### WORK TO BE COMPLETED
Copy nothing but the lines below running from the line containing "<<стравите>> разные гены" through the line containing "waveform measurement stays", both end lines included.
[AVAILABLE DATA — start]
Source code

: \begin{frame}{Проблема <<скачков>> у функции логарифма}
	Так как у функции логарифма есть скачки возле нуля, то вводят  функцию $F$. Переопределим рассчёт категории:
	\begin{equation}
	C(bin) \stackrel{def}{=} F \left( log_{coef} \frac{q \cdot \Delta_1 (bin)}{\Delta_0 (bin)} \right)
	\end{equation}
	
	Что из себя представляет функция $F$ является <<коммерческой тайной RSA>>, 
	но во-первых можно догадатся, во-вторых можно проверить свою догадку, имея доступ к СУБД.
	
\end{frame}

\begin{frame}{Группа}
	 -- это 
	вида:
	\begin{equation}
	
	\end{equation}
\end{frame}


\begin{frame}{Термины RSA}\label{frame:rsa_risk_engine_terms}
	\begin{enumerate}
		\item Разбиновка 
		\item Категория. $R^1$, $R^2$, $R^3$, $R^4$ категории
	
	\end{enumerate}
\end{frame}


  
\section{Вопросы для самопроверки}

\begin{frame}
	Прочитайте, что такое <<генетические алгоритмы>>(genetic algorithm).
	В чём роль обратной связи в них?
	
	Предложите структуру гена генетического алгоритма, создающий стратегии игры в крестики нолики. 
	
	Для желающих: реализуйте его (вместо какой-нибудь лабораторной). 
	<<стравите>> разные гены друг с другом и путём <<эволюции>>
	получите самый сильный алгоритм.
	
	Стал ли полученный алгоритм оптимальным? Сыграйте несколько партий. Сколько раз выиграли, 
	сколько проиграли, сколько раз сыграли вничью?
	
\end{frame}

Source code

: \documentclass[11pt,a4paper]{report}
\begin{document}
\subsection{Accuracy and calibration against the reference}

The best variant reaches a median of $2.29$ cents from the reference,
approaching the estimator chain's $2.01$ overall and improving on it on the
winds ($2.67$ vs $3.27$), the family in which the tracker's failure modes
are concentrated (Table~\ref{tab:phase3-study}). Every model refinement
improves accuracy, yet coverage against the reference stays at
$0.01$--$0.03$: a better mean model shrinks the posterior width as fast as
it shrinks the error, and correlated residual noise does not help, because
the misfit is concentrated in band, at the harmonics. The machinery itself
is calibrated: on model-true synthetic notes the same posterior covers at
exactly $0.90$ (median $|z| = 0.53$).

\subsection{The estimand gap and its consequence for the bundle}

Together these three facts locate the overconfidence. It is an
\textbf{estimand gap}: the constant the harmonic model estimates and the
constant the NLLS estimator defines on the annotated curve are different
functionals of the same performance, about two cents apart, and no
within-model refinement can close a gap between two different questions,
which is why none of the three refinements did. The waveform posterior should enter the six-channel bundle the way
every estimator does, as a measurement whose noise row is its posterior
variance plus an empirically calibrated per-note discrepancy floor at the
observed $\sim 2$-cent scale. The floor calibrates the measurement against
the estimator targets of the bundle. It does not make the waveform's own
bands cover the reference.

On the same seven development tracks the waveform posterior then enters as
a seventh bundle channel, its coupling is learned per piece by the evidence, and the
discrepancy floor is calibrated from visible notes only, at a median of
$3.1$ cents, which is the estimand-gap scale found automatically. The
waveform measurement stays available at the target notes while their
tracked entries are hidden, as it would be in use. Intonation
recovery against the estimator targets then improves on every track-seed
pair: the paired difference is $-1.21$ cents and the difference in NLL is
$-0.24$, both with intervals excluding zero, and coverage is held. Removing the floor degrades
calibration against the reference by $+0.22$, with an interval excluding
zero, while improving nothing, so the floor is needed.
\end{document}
[AVAILABLE DATA — finish]
### TASK SOLUTION
	<<стравите>> разные гены друг с другом и путём <<эволюции>>
	получите самый сильный алгоритм.
	
	Стал ли полученный алгоритм оптимальным? Сыграйте несколько партий. Сколько раз выиграли, 
	сколько проиграли, сколько раз сыграли вничью?
	
\end{frame}

Source code

: \documentclass[11pt,a4paper]{report}
\begin{document}
\subsection{Accuracy and calibration against the reference}

The best variant reaches a median of $2.29$ cents from the reference,
approaching the estimator chain's $2.01$ overall and improving on it on the
winds ($2.67$ vs $3.27$), the family in which the tracker's failure modes
are concentrated (Table~\ref{tab:phase3-study}). Every model refinement
improves accuracy, yet coverage against the reference stays at
$0.01$--$0.03$: a better mean model shrinks the posterior width as fast as
it shrinks the error, and correlated residual noise does not help, because
the misfit is concentrated in band, at the harmonics. The machinery itself
is calibrated: on model-true synthetic notes the same posterior covers at
exactly $0.90$ (median $|z| = 0.53$).

\subsection{The estimand gap and its consequence for the bundle}

Together these three facts locate the overconfidence. It is an
\textbf{estimand gap}: the constant the harmonic model estimates and the
constant the NLLS estimator defines on the annotated curve are different
functionals of the same performance, about two cents apart, and no
within-model refinement can close a gap between two different questions,
which is why none of the three refinements did. The waveform posterior should enter the six-channel bundle the way
every estimator does, as a measurement whose noise row is its posterior
variance plus an empirically calibrated per-note discrepancy floor at the
observed $\sim 2$-cent scale. The floor calibrates the measurement against
the estimator targets of the bundle. It does not make the waveform's own
bands cover the reference.

On the same seven development tracks the waveform posterior then enters as
a seventh bundle channel, its coupling is learned per piece by the evidence, and the
discrepancy floor is calibrated from visible notes only, at a median of
$3.1$ cents, which is the estimand-gap scale found automatically. The
waveform measurement stays available at the target notes while their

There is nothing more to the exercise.